Monteriggioni in Arme Museum photographed by Charles Hawes

Every room presented  Yamin with an opportunity for dressing up.

Monteriggioni in Arme Museum photographed by Charles Hawes

After such entertainment the tour of part of the old walls seemed a little dull but there was a nice view from them over the town…

Monteriggioni, Tuscany, photographed on IWW trip by Charles Hawes

… and out to to the surrounding countryside.

Monteriggioni, Tuscany, photographed on IWW trip by Charles Hawes

Pencil cupressus: SO Tuscany

On our way out Pietro posed in front of the Pilgrims Fountain.

Pietro Labata at the Pilgrims fountain at Moneriggioni, photographed by Charles Hawes

All this done and it was still only midday. Having passed our initial walking test we were then bussed a few miles up the road for a second little stroll.

In a short while we were strung out along the track in twos and threes.

IWW group walking the Via Francigena photographed by Charles Hawes

Doris out in front; an appropriate position

Pietro was quite upset about this and called us all to a halt to re-group and made a speech about how when you walk the Via Francigena you should walk slowly and take in the surroundings, which he claimed had not changed for 400 years.

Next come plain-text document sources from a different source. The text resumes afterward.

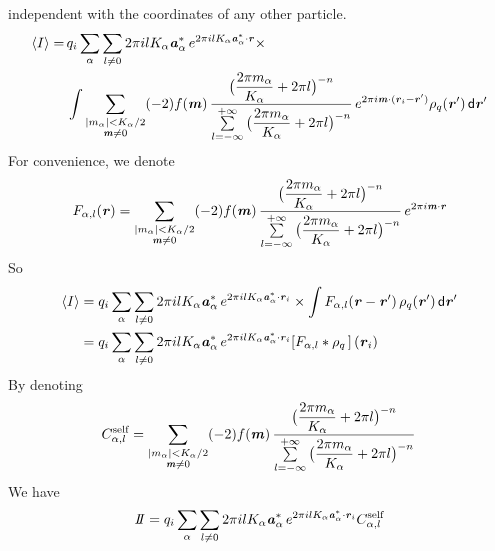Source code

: \documentclass[aps,pre,preprint]{revtex4}
\renewcommand{\v}[1]{\textbf{\textit{#1}}}
\renewcommand{\d}[1]{\textsf{#1}}
\begin{document}
independent with the coordinates of any other particle.
\begin{align}\nonumber
  \langle I\rangle
  =&\,
  q_i\sum_{\alpha}\sum_{l\neq 0}
  2\pi i l K_\alpha\v a_\alpha^\ast\,e^{2\pi i l K_\alpha\v a^\ast_\alpha\cdot \v r} \times\\\nonumber
  &\,
  \int
  \sum_{
    \begin{subarray}{c}
      \vert m_{\alpha}\vert < K_\alpha/2\\
      \v m\neq 0
    \end{subarray}}
  (-2)f(\v m)\,
  \frac
  {\big(\dfrac{2\pi m_\alpha}{K_\alpha} + 2\pi l\big)^{-n}}
  {\sum\limits_{l=-\infty}^{+\infty}
    \big(\dfrac{2\pi m_\alpha}{K_\alpha} + 2\pi l\big)^{-n}}\,
  e^{2\pi i\v m\cdot (\v r_i - \v r')}\rho_q(\v r')
  \,\d d\v r'
\end{align}
For convenience, we denote
\begin{align}
  F_{\alpha,l} (\v r)=
  \sum_{
    \begin{subarray}{c}
      \vert m_{\alpha}\vert < K_\alpha/2\\
      \v m\neq 0
    \end{subarray}}
  (-2)f(\v m)\,
  \frac
  {\big(\dfrac{2\pi m_\alpha}{K_\alpha} + 2\pi l\big)^{-n}}
  {\sum\limits_{l=-\infty}^{+\infty}
    \big(\dfrac{2\pi m_\alpha}{K_\alpha} + 2\pi l\big)^{-n}}\,
  e^{2\pi i\v m\cdot \v r}
\end{align}
So
\begin{align}
  \langle I\rangle &=
  q_i\sum_{\alpha}\sum_{l\neq 0}
  2\pi i l K_\alpha\v a_\alpha^\ast\,e^{2\pi i l K_\alpha\v a^\ast_\alpha\cdot \v r_i} \times
  \int
  F_{\alpha,l}(\v r - \v r')\,\rho_q(\v r')
  \,\d d\v r' \\
  &=
  q_i\sum_{\alpha}\sum_{l\neq 0}
  2\pi i l K_\alpha\v a_\alpha^\ast\,e^{2\pi i l K_\alpha\v a^\ast_\alpha\cdot \v r_i}
  [F_{\alpha,l}\ast\rho_q\,]\,(\v r_i)
\end{align}
By denoting
\begin{align}
  C_{\alpha,l}^{\textrm{self}}
  = 
  \sum_{
    \begin{subarray}{c}
      \vert m_{\alpha}\vert < K_\alpha/2\\
      \v m\neq 0
    \end{subarray}}
  (-2)f(\v m)\,
  \frac
  {\big(\dfrac{2\pi m_\alpha}{K_\alpha} + 2\pi l\big)^{-n}}
  {\sum\limits_{l=-\infty}^{+\infty}
    \big(\dfrac{2\pi m_\alpha}{K_\alpha} + 2\pi l\big)^{-n}}\,
\end{align}
We have
\begin{align}
  I\negthickspace I =
  q_i\sum_{\alpha}\sum_{l\neq 0}
  2\pi i l K_\alpha\v a_\alpha^\ast\,e^{2\pi i l K_\alpha\v a^\ast_\alpha\cdot \v r_i}
  C_{\alpha,l}^{\textrm{self}}
\end{align}
\end{document}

He has a point – I probably do walk too fast – but as for the unchanging landscape I was not so convinced.

We passed several wonderful old Oaks…

Oak tree on the Via Francigena, near Castello di Villa photographed by Charles Hawes

This looks pollarded to me

….and one abandoned car….

Abandoned car on the Via Francigena, near Castello di Villa photographed by Charles Hawes

… before arriving at the C14th  Il Castello della Chiocciola.

Chiocciola translates as “snail” and this name relates to the spiral staircase inside its tower.

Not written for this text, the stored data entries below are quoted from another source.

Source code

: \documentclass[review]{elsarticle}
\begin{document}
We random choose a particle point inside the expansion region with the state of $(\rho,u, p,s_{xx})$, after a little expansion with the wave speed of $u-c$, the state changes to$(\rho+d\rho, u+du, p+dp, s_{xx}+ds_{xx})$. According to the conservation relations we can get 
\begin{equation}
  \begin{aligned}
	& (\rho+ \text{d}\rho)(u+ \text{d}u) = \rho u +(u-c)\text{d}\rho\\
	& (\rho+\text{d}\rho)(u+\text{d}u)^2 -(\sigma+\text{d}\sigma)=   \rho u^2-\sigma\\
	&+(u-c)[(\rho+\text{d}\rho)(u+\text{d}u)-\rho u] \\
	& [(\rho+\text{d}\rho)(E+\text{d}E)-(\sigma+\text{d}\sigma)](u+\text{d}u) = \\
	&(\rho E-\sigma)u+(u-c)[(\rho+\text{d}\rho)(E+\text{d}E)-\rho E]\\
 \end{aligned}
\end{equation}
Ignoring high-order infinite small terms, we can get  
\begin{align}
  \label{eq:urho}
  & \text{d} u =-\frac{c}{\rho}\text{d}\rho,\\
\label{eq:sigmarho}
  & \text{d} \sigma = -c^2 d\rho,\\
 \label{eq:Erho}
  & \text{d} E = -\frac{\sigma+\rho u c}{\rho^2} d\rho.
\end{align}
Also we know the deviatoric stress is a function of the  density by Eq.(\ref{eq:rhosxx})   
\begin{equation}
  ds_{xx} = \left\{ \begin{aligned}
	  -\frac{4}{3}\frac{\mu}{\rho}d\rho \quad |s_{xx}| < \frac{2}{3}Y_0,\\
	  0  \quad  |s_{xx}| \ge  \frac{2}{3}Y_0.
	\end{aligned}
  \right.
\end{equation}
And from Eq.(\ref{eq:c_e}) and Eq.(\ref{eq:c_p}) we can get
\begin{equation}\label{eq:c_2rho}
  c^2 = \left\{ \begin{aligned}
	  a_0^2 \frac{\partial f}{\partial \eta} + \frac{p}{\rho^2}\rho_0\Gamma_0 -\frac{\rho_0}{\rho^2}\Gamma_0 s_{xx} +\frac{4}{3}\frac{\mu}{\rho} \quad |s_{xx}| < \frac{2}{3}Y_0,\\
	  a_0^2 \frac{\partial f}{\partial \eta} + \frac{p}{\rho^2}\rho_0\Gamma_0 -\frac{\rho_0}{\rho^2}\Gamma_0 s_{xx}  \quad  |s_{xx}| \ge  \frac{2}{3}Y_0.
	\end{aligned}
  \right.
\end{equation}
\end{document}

Castello della Chiocciola, photographed from the Via Francigena by Charles Hawes

Very helpfully there was an explanatory board in English and Italian at the end of its drive.

A little way passed this point we came to a hamlet called Castello di Villa. Inside the entrance to a slightly odd modern stone and brick house….

… a man called Marcello….

Marcello in the Punto sosta Francigena, Castello di Villa, Tuscany, photographed from the Via Francigena by Charles Hawes

… has created the most remarkable Punto Sosta (Stopping point) for those travelling on the Via Francigena. He had set up this place completely from his own resources though latterly he did get some financial support from the path’s organisation. By the side of the house is an outbuilding with a toilet and shower. Just outside the entrance is a shaded area that has a wide range of facilities from a corkscrew to a First Aid box.

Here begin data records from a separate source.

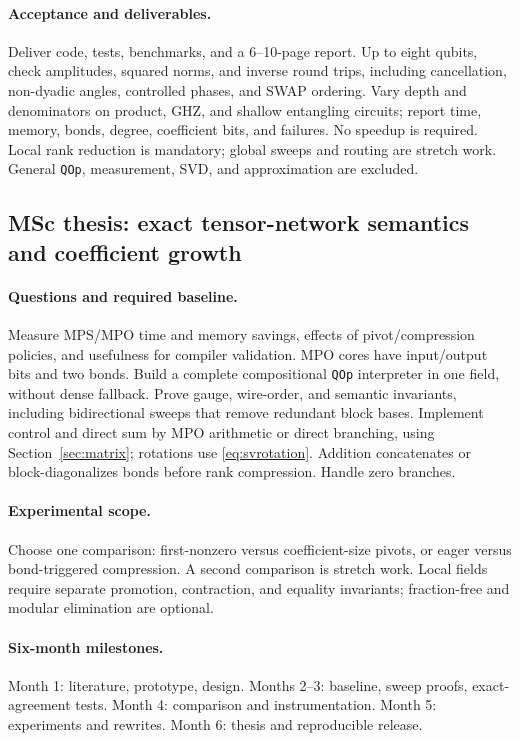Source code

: \documentclass[11pt,a4paper]{article}
\newcommand{\code}[1]{\texttt{#1}}
\begin{document}
\paragraph{Acceptance and deliverables.}
Deliver code, tests, benchmarks, and a 6--10-page report. Up to eight qubits,
check amplitudes, squared norms, and inverse round trips, including cancellation,
non-dyadic angles, controlled phases, and SWAP ordering. Vary depth and
denominators on product, GHZ, and shallow entangling circuits; report time,
memory, bonds, degree, coefficient bits, and failures. No speedup is required.
Local rank reduction is mandatory; global sweeps and routing are stretch work.
General \code{QOp}, measurement, SVD, and approximation are excluded.

\subsection{MSc thesis: exact tensor-network semantics and coefficient growth}
\label{sec:msc}
\paragraph{Questions and required baseline.}
Measure MPS/MPO time and memory savings, effects of pivot/compression policies,
and usefulness for compiler validation. MPO cores have input/output bits and two bonds.
Build a complete compositional \code{QOp} interpreter in one field, without
dense fallback. Prove gauge, wire-order, and semantic invariants, including
bidirectional sweeps that remove redundant block bases. Implement control
and direct sum by MPO arithmetic or direct branching, using Section~\ref{sec:matrix};
rotations use \eqref{eq:svrotation}. Addition concatenates or block-diagonalizes
bonds before rank compression. Handle zero branches.

\paragraph{Experimental scope.}
Choose one comparison: first-nonzero versus coefficient-size pivots, or eager
versus bond-triggered compression. A second comparison is stretch work.
Local fields require separate promotion, contraction, and equality invariants;
fraction-free and modular elimination are optional.

\paragraph{Six-month milestones.}
Month 1: literature, prototype, design. Months 2--3: baseline, sweep proofs,
exact-agreement tests. Month 4: comparison and instrumentation. Month 5:
experiments and rewrites. Month 6: thesis and reproducible release.
\end{document}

Punto sosta Francigena, Castello di Villa, Tuscany, photographed from the Via Francigena by Charles Hawes

He has food and drinks available in a fridge in a little hut and today, for us, our sponsors Italian Wonder Ways,  had laid out a delicious spread of meats, salads and cheeses.

Punto sosta Francigena, Castello di Villa, Tuscany, photographed from the Via Francigena by Charles Hawes

Marcello runs this place single handedly on an entirely voluntary basis. If he is not there then people take what they want on an honesty basis, giving what they can afford. It is, quite simply, inspiring.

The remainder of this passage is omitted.